Unicef: Hohe Transportkosten erschweren Hilfslieferungen für Kinder

Unicef: Hohe Transportkosten erschweren Hilfslieferungen für Kinder
Vor einer wachsenden humanitären Krise warnt Unicef vor dem Hintergrund der militärischen Auseinandersetzungen im Nahen Osten.

Genf (epd). Das UN-Kinderhilfswerk Unicef warnt angesichts des Konflikts im Nahen Osten vor Einschränkungen bei Hilfseinsätzen weltweit. Was mit Unterbrechungen auf Schifffahrtsrouten wie der Straße von Hormus begonnen habe, könnte „sich schnell zu einer humanitären Krise ausweiten“, sagte der Unicef-Leiter für globale Lieferketten und Logistik, Jean-Cédric Meeus, am Dienstag in Genf. Anhaltende Verzögerungen und steigende operative Kosten erschwerten die Versorgung von Kindern weltweit.

Umleitungen von Seetransporten rund um das Kap der Guten Hoffnung verlängerten Lieferzeiten inzwischen um zwei bis vier Wochen. Gleichzeitig blieben die Luftfrachtkapazitäten im Nahen Osten begrenzt, während sich Hafenüberlastungen in Afrika und darüber hinaus ausweiteten. „Jeder zusätzliche Dollar für Transport geht zulasten der Hilfsgüter für Kinder“, mahnte Meeus.

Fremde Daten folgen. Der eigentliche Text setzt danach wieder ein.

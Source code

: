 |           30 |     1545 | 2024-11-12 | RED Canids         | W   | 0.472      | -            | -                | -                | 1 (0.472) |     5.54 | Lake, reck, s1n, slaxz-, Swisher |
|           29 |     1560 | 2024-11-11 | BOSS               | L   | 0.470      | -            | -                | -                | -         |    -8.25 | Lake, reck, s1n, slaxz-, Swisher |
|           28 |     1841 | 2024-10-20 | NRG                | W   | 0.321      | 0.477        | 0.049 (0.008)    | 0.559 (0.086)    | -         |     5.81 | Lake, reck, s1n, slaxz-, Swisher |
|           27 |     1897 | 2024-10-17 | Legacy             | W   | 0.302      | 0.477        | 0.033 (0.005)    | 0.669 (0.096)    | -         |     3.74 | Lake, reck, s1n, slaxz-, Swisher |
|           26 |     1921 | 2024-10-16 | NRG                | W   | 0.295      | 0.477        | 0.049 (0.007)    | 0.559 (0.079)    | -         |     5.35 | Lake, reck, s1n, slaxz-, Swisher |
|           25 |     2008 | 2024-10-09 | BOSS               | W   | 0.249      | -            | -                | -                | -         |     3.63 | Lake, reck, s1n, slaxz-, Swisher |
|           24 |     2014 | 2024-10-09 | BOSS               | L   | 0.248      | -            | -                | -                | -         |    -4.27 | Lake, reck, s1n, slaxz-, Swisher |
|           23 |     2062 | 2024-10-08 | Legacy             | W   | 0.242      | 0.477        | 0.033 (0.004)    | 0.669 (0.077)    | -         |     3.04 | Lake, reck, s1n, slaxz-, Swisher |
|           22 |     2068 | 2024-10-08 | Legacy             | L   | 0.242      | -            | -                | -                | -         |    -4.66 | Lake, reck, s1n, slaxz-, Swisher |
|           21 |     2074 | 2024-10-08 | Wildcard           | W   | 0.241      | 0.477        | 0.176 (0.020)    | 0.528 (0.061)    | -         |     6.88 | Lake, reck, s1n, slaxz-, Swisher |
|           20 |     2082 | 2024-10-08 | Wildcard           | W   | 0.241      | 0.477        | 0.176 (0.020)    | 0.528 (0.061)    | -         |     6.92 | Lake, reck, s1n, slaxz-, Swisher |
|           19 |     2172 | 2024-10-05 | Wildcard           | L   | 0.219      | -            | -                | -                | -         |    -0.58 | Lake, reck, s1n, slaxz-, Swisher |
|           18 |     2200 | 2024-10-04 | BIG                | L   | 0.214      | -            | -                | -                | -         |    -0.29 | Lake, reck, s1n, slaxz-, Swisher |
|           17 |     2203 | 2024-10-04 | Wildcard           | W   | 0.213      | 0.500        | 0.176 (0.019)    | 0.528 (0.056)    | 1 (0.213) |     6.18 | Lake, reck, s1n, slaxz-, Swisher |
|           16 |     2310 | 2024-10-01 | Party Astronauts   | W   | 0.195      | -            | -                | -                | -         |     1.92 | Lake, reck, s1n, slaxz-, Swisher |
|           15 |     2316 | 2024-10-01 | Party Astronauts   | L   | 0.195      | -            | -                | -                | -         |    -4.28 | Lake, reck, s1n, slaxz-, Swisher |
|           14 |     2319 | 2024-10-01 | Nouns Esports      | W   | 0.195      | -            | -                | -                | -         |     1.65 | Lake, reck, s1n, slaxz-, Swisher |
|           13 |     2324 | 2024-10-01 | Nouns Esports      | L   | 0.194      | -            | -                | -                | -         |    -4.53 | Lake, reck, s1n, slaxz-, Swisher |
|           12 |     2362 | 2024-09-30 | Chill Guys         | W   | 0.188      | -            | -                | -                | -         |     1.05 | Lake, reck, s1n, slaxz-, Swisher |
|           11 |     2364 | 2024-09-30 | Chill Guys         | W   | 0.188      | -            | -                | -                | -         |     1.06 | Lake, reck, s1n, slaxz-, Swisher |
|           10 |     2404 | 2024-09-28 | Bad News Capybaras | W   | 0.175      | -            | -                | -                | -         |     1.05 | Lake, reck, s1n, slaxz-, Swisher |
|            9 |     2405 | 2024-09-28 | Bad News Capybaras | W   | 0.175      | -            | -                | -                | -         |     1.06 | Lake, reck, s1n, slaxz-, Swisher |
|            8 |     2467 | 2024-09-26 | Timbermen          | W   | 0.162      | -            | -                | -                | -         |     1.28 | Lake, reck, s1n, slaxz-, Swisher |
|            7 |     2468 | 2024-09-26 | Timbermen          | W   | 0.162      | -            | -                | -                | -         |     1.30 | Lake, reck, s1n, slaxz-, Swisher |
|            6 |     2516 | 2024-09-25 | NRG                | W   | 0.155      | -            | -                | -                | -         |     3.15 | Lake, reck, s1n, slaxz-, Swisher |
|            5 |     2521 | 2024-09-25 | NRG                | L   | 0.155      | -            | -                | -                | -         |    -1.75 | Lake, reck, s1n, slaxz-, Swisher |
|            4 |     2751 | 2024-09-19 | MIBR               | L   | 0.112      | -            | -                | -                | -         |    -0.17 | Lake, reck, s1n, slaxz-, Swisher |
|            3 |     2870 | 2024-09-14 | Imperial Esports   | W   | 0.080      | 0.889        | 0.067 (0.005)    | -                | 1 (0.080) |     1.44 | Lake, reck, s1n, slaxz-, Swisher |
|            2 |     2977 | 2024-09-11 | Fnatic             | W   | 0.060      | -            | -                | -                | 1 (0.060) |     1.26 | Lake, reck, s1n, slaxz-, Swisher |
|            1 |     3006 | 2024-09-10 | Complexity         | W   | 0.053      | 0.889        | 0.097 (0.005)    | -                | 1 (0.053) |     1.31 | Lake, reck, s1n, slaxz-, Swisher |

Frachtkosten legten teilweise um bis zu 150 Prozent zu

Die Luftfrachtkosten für Impfstoffe von Indien nach Äthiopien, Nigeria und in die Demokratische Republik Kongo seien bereits um 50 bis 70 Prozent gestiegen, hieß es. Die Transportkosten für Spezialnahrung für mangelernährte Kinder von Herstellern in Kenia nach Somalia, Südsudan und in den Kongo hätten sich um 30 Prozent erhöht.

Um die Hilfsbedürftigen zu versorgen, aktiviere Unicef alternative Luft-, Land- und Seewege, ziehe Beschaffungen vor und diversifiziere die Lieferantenbasis. Zudem intensivere man die Produktion vor Ort, betonte der Unicef-Leiter Meeus.